## DIRECTIONS:
Copy nothing but the lines below running from the line containing "## Initlize" through the line containing "the reason is", both end lines included.
=-=-=
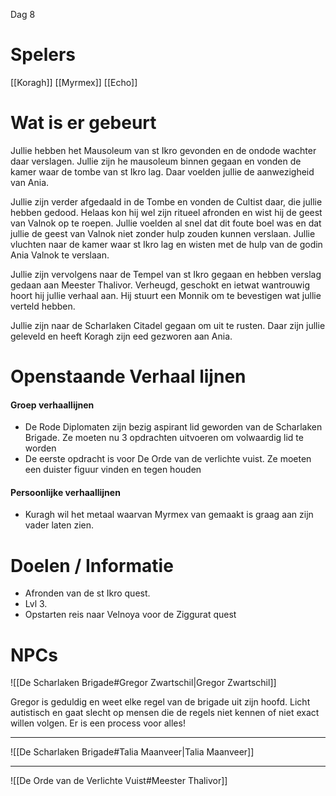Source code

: Dag 8

# Spelers
[[Koragh]]
[[Myrmex]]
[[Echo]]

# Wat is er gebeurt

Jullie hebben het Mausoleum van st Ikro gevonden en de ondode wachter daar verslagen. Jullie zijn he mausoleum binnen gegaan en vonden de kamer waar de tombe van st Ikro lag. Daar voelden jullie de aanwezigheid van Ania.

Jullie zijn verder afgedaald in de Tombe en vonden de Cultist daar, die jullie hebben gedood. Helaas kon hij wel zijn ritueel afronden en wist hij de geest van Valnok op te roepen. Jullie voelden al snel dat dit foute boel was en dat jullie de geest van Valnok niet zonder hulp zouden kunnen verslaan. Jullie vluchten naar de kamer waar st Ikro lag en wisten met de hulp van de godin Ania Valnok te verslaan.

Jullie zijn vervolgens naar de Tempel van st Ikro gegaan en hebben verslag gedaan aan Meester Thalivor. Verheugd, geschokt en ietwat wantrouwig hoort hij jullie verhaal aan. Hij stuurt een Monnik om te bevestigen wat jullie verteld hebben.

Jullie zijn naar de Scharlaken Citadel gegaan om uit te rusten. Daar zijn jullie geleveld en heeft Koragh zijn eed gezworen aan Ania.


# Openstaande Verhaal lijnen

#### Groep verhaallijnen
- De Rode Diplomaten zijn bezig aspirant lid geworden van de Scharlaken Brigade. Ze moeten nu 3 opdrachten uitvoeren om volwaardig lid te worden
- De eerste opdracht is voor De Orde van de verlichte vuist. Ze moeten een duister figuur vinden en tegen houden

#### Persoonlijke verhaallijnen
- Kuragh wil het metaal waarvan Myrmex van gemaakt is graag aan zijn vader laten zien.



# Doelen / Informatie
- Afronden van de st Ikro quest.
- Lvl 3.
- Opstarten reis naar Velnoya voor de Ziggurat quest


# NPCs
![[De Scharlaken Brigade#Gregor Zwartschil|Gregor Zwartschil]]

Gregor is geduldig en weet elke regel van de brigade uit zijn hoofd. Licht autistisch en gaat slecht op mensen die de regels niet kennen of niet exact willen volgen. Er is een process voor alles!

---

![[De Scharlaken Brigade#Talia Maanveer|Talia Maanveer]]

---

![[De Orde van de Verlichte Vuist#Meester Thalivor]]


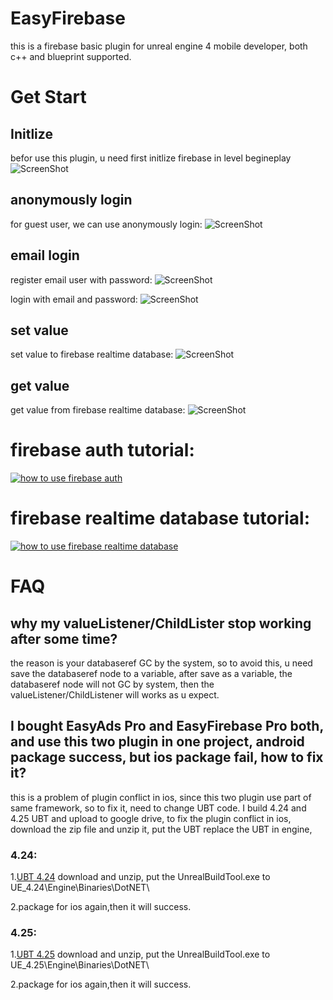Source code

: # EasyFirebase
this is a firebase basic plugin for unreal engine 4 mobile developer, both c++ and blueprint supported.


# Get Start

 ## Initlize
 befor use this plugin, u need first initlize firebase in level begineplay
 ![ScreenShot](img/initlize.PNG)

 ## anonymously login
 for guest user, we can use anonymously login:
 ![ScreenShot](img/anonymously.PNG)

 ## email login
 register email user with password:
 ![ScreenShot](img/create_email_user.PNG)
 
 login with email and password:
 ![ScreenShot](img/loginemailuser.PNG)

 ## set value
 set value to firebase realtime database:
  ![ScreenShot](img/setvalue.PNG)

 ## get value
 get value from firebase realtime database:
  ![ScreenShot](img/readvalue.PNG)


# firebase auth tutorial:
[![how to use firebase auth](https://i.ytimg.com/vi/10d-iv9P6Jk/hqdefault.jpg?sqp=-oaymwEZCNACELwBSFXyq4qpAwsIARUAAIhCGAFwAQ==&rs=AOn4CLDV22XRSmrQsG8bx0XYITL7P83frg)](https://youtu.be/10d-iv9P6Jk)

# firebase realtime database tutorial:
[![how to use firebase realtime database](https://i.ytimg.com/vi/5aQ6J3tj3CU/hqdefault.jpg?sqp=-oaymwEZCNACELwBSFXyq4qpAwsIARUAAIhCGAFwAQ==&rs=AOn4CLApWT56tCHFuqmGY3cH3G6W9PL1Ww)](https://youtu.be/5aQ6J3tj3CU)

# FAQ
## why my valueListener/ChildLister stop working after some time?
 the reason is your databaseref GC by the system, so to avoid this, u need save the databaseref node to a variable,
 after save as a variable, the databaseref node will not GC by system, then the valueListener/ChildListener will works as u expect.
 
## I bought EasyAds Pro and EasyFirebase Pro both, and use this two plugin in one project, android package success, but ios package fail, how to fix it?
  this is a problem of plugin conflict in ios, since this two plugin use part of same framework, so to fix it, need to change UBT code.
  I build 4.24 and 4.25 UBT and upload to google drive, to fix the plugin conflict in ios, download the zip file and unzip it, put the UBT replace the UBT in engine,
### 4.24:
 1.[UBT 4.24](https://drive.google.com/file/d/1hA12ZzBzJJgKZZNspeYTZplanKomNz6_/view?usp=sharing)
 download and unzip, put the UnrealBuildTool.exe to 
 UE_4.24\Engine\Binaries\DotNET\
 
 2.package for ios again,then it will success.

### 4.25:
1.[UBT 4.25](https://drive.google.com/file/d/1wxWlS-UcAxG03EqC1vPzsjUszov8iCJY/view?usp=sharing)
download and unzip, put the UnrealBuildTool.exe to 
UE_4.25\Engine\Binaries\DotNET\

2.package for ios again,then it will success.

  


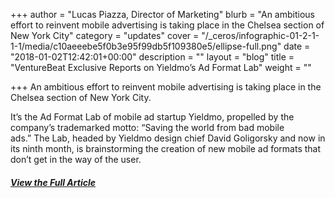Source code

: +++
author = "Lucas Piazza, Director of Marketing"
blurb = "An ambitious effort to reinvent mobile advertising is taking place in the Chelsea section of New York City"
category = "updates"
cover = "/_ceros/infographic-01-2-1-1-1/media/c10aeeebe5f0b3e95f99db5f109380e5/ellipse-full.png"
date = "2018-01-02T12:42:01+00:00"
description = ""
layout = "blog"
title = "VentureBeat Exclusive Reports on Yieldmo’s Ad Format Lab"
weight = ""

+++
An ambitious effort to reinvent mobile advertising is taking place in the Chelsea section of New York City.

It’s the Ad Format Lab of mobile ad startup Yieldmo, propelled by the company’s trademarked motto: “Saving the world from bad mobile ads.” The Lab, headed by Yieldmo design chief David Goligorsky and now in its ninth month, is brainstorming the creation of new mobile ad formats that don’t get in the way of the user.

##### [View the Full Article](http://venturebeat.com/2015/05/09/heres-how-yieldmos-ad-format-lab-is-trying-to-reinvent-the-mobile-ad/)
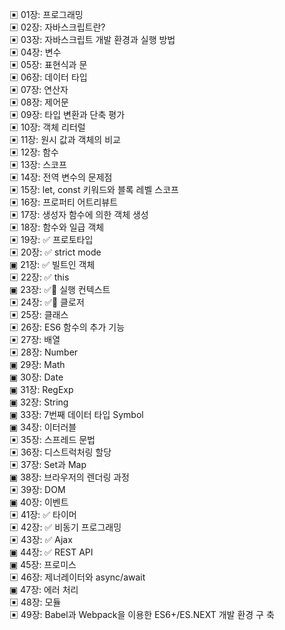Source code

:▣ 01장: 프로그래밍  
▣ 02장: 자바스크립트란?  
▣ 03장: 자바스크립트 개발 환경과 실행 방법  
▣ 04장: 변수  
▣ 05장: 표현식과 문  
▣ 06장: 데이터 타입  
▣ 07장: 연산자  
▣ 08장: 제어문  
▣ 09장: 타입 변환과 단축 평가  
▣ 10장: 객체 리터럴  
▣ 11장: 원시 값과 객체의 비교  
▣ 12장: 함수  
▣ 13장: 스코프  
▣ 14장: 전역 변수의 문제점  
▣ 15장: let, const 키워드와 블록 레벨 스코프  
▣ 16장: 프로퍼티 어트리뷰트  
▣ 17장: 생성자 함수에 의한 객체 생성  
▣ 18장: 함수와 일급 객체  
▣ 19장: ✅ 프로토타입  
▣ 20장: ✅ strict mode  
▣ 21장: ✅ 빌트인 객체  
▣ 22장: ✅ this  
▣ 23장: ✅🚀 실행 컨텍스트  
▣ 24장: ✅🚀 클로저  
▣ 25장: 클래스  
▣ 26장: ES6 함수의 추가 기능  
▣ 27장: 배열  
▣ 28장: Number  
▣ 29장: Math  
▣ 30장: Date  
▣ 31장: RegExp  
▣ 32장: String  
▣ 33장: 7번째 데이터 타입 Symbol  
▣ 34장: 이터러블  
▣ 35장: 스프레드 문법  
▣ 36장: 디스트럭처링 할당  
▣ 37장: Set과 Map  
▣ 38장: 브라우저의 렌더링 과정  
▣ 39장: DOM  
▣ 40장: 이벤트  
▣ 41장: ✅ 타이머  
▣ 42장: ✅ 비동기 프로그래밍  
▣ 43장: ✅ Ajax  
▣ 44장: ✅ REST API  
▣ 45장: 프로미스  
▣ 46장: 제너레이터와 async/await  
▣ 47장: 에러 처리  
▣ 48장: 모듈  
▣ 49장: Babel과 Webpack을 이용한 ES6+/ES.NEXT 개발 환경 구 축
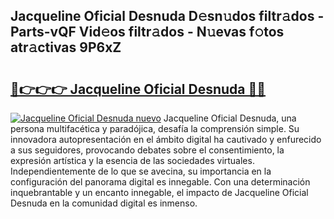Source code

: ## Jacqueline Oficial Desnuda D𝚎sn𝚞dos filtr𝚊dos - Parts-vQF Vid𝚎os filtr𝚊dos - N𝚞evas f𝚘tos atr𝚊ctivas 9P6xZ

# <h2><a href="http://mbe0a05.tromn.icu/?c=Jacqueline+Oficial+Desnuda">🔗👉👉👉 Jacqueline Oficial Desnuda 🔗🔗</a></h2>

[![Jacqueline Oficial Desnuda nuevo](https://i.imgur.com/pEAQMta.gif)](http://mbe0a05.tromn.icu/?c=Jacqueline+Oficial+Desnuda)
Jacqueline Oficial Desnuda, una persona multifacética y paradójica, desafía la comprensión simple. Su innovadora autopresentación en el ámbito digital ha cautivado y enfurecido a sus seguidores, provocando debates sobre el consentimiento, la expresión artística y la esencia de las sociedades virtuales. Independientemente de lo que se avecina, su importancia en la configuración del panorama digital es innegable. Con una determinación inquebrantable y un encanto innegable, el impacto de Jacqueline Oficial Desnuda en la comunidad digital es inmenso.
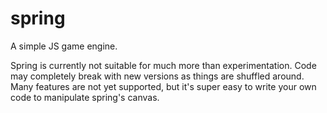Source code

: # spring

A simple JS game engine.

Spring is currently not suitable for much more than experimentation. Code may completely break with new versions as things are shuffled around.
Many features are not yet supported, but it's super easy to write your own code to manipulate spring's canvas.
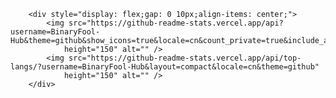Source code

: 		<div style="display: flex;gap: 0 10px;align-items: center;">
			<img src="https://github-readme-stats.vercel.app/api?username=BinaryFool-Hub&theme=github&show_icons=true&locale=cn&count_private=true&include_all_commits=true&hide=prs,issues"
				height="150" alt="" />
			<img src="https://github-readme-stats.vercel.app/api/top-langs/?username=BinaryFool-Hub&layout=compact&locale=cn&theme=github"
				height="150" alt="" />
		</div>
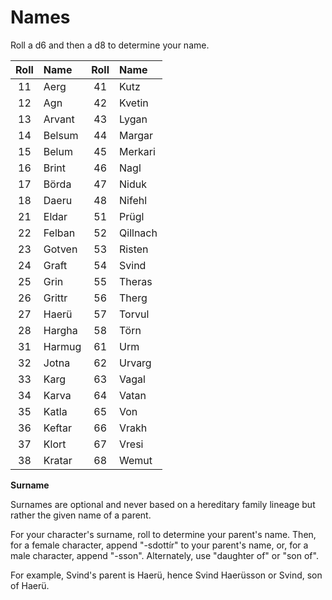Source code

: # Names

Roll a d6 and then a d8 to determine your name.

| Roll | Name | Roll | Name |
| :--: | :--- | :--: | :--- |
| 11 | Aerg | 41 | Kutz |
| 12 | Agn | 42 | Kvetin |
| 13 | Arvant | 43 | Lygan |
| 14 | Belsum | 44 | Margar |
| 15 | Belum | 45 | Merkari |
| 16 | Brint | 46 | Nagl |
| 17 | Börda | 47 | Niduk |
| 18 | Daeru | 48 | Nifehl |
| 21 | Eldar | 51 | Prügl |
| 22 | Felban | 52 | Qillnach |
| 23 | Gotven | 53 | Risten |
| 24 | Graft | 54 | Svind |
| 25 | Grin | 55 | Theras |
| 26 | Grittr | 56 | Therg |
| 27 | Haerü | 57 | Torvul |
| 28 | Hargha | 58 | Törn |
| 31 | Harmug | 61 | Urm |
| 32 | Jotna | 62 | Urvarg |
| 33 | Karg | 63 | Vagal |
| 34 | Karva | 64 | Vatan |
| 35 | Katla | 65 | Von |
| 36 | Keftar | 66 | Vrakh |
| 37 | Klort | 67 | Vresi |
| 38 | Kratar | 68 | Wemut |

**Surname**

Surnames are optional and never based on a hereditary family lineage but rather the given name of a parent.

For your character's surname, roll to determine your parent's name. Then, for a female character, append "-sdottír" to your parent's name, or, for a male character, append "-sson". Alternately, use "daughter of" or "son of".

For example, Svind's parent is Haerü, hence Svind Haerüsson or Svind, son of Haerü.
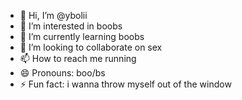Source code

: - 👋 Hi, I’m @ybolii
- 👀 I’m interested in boobs
- 🌱 I’m currently learning boobs
- 💞️ I’m looking to collaborate on sex
- 📫 How to reach me running
- 😄 Pronouns: boo/bs
- ⚡ Fun fact: i wanna throw myself out of the window

<!---
ybolii/ybolii is a ✨ special ✨ repository because its `README.md` (this file) appears on your GitHub profile.
You can click the Preview link to take a look at your changes.
--->
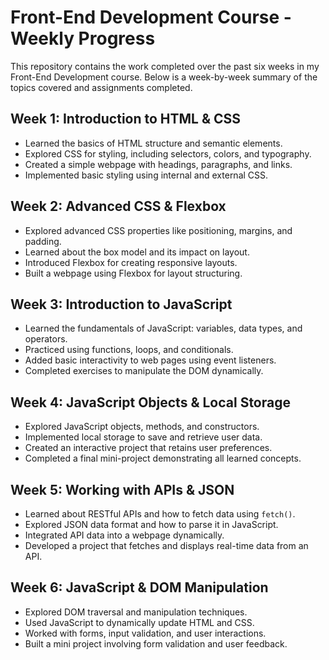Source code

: # Front-End Development Course - Weekly Progress

This repository contains the work completed over the past six weeks in my Front-End Development course. Below is a week-by-week summary of the topics covered and assignments completed.

## Week 1: Introduction to HTML & CSS
- Learned the basics of HTML structure and semantic elements.
- Explored CSS for styling, including selectors, colors, and typography.
- Created a simple webpage with headings, paragraphs, and links.
- Implemented basic styling using internal and external CSS.

## Week 2: Advanced CSS & Flexbox
- Explored advanced CSS properties like positioning, margins, and padding.
- Learned about the box model and its impact on layout.
- Introduced Flexbox for creating responsive layouts.
- Built a webpage using Flexbox for layout structuring.

## Week 3: Introduction to JavaScript
- Learned the fundamentals of JavaScript: variables, data types, and operators.
- Practiced using functions, loops, and conditionals.
- Added basic interactivity to web pages using event listeners.
- Completed exercises to manipulate the DOM dynamically.

## Week 4: JavaScript Objects & Local Storage
- Explored JavaScript objects, methods, and constructors.
- Implemented local storage to save and retrieve user data.
- Created an interactive project that retains user preferences.
- Completed a final mini-project demonstrating all learned concepts.

## Week 5: Working with APIs & JSON
- Learned about RESTful APIs and how to fetch data using `fetch()`.
- Explored JSON data format and how to parse it in JavaScript.
- Integrated API data into a webpage dynamically.
- Developed a project that fetches and displays real-time data from an API.

## Week 6: JavaScript & DOM Manipulation
- Explored DOM traversal and manipulation techniques.
- Used JavaScript to dynamically update HTML and CSS.
- Worked with forms, input validation, and user interactions.
- Built a mini project involving form validation and user feedback.

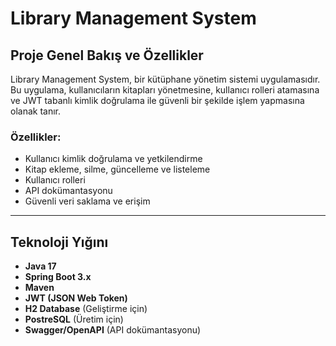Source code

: # Library Management System

## Proje Genel Bakış ve Özellikler
Library Management System, bir kütüphane yönetim sistemi uygulamasıdır. Bu uygulama, kullanıcıların kitapları yönetmesine, kullanıcı rolleri atamasına ve JWT tabanlı kimlik doğrulama ile güvenli bir şekilde işlem yapmasına olanak tanır.

### Özellikler:
- Kullanıcı kimlik doğrulama ve yetkilendirme
- Kitap ekleme, silme, güncelleme ve listeleme
- Kullanıcı rolleri
- API dokümantasyonu
- Güvenli veri saklama ve erişim

---

## Teknoloji Yığını
- **Java 17**
- **Spring Boot 3.x**
- **Maven**
- **JWT (JSON Web Token)**
- **H2 Database** (Geliştirme için)
- **PostreSQL** (Üretim için)
- **Swagger/OpenAPI** (API dokümantasyonu)
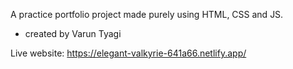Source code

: A practice portfolio project made purely using HTML, CSS and JS.

- created by Varun Tyagi

Live website: https://elegant-valkyrie-641a66.netlify.app/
=-=-=
## RESPONSE AREA:
 ## Initlize
 befor use this plugin, u need first initlize firebase in level begineplay
 ![ScreenShot](img/initlize.PNG)

 ## anonymously login
 for guest user, we can use anonymously login:
 ![ScreenShot](img/anonymously.PNG)

 ## email login
 register email user with password:
 ![ScreenShot](img/create_email_user.PNG)
 
 login with email and password:
 ![ScreenShot](img/loginemailuser.PNG)

 ## set value
 set value to firebase realtime database:
  ![ScreenShot](img/setvalue.PNG)

 ## get value
 get value from firebase realtime database:
  ![ScreenShot](img/readvalue.PNG)


# firebase auth tutorial:
[![how to use firebase auth](https://i.ytimg.com/vi/10d-iv9P6Jk/hqdefault.jpg?sqp=-oaymwEZCNACELwBSFXyq4qpAwsIARUAAIhCGAFwAQ==&rs=AOn4CLDV22XRSmrQsG8bx0XYITL7P83frg)](https://youtu.be/10d-iv9P6Jk)

# firebase realtime database tutorial:
[![how to use firebase realtime database](https://i.ytimg.com/vi/5aQ6J3tj3CU/hqdefault.jpg?sqp=-oaymwEZCNACELwBSFXyq4qpAwsIARUAAIhCGAFwAQ==&rs=AOn4CLApWT56tCHFuqmGY3cH3G6W9PL1Ww)](https://youtu.be/5aQ6J3tj3CU)

# FAQ
## why my valueListener/ChildLister stop working after some time?
 the reason is your databaseref GC by the system, so to avoid this, u need save the databaseref node to a variable,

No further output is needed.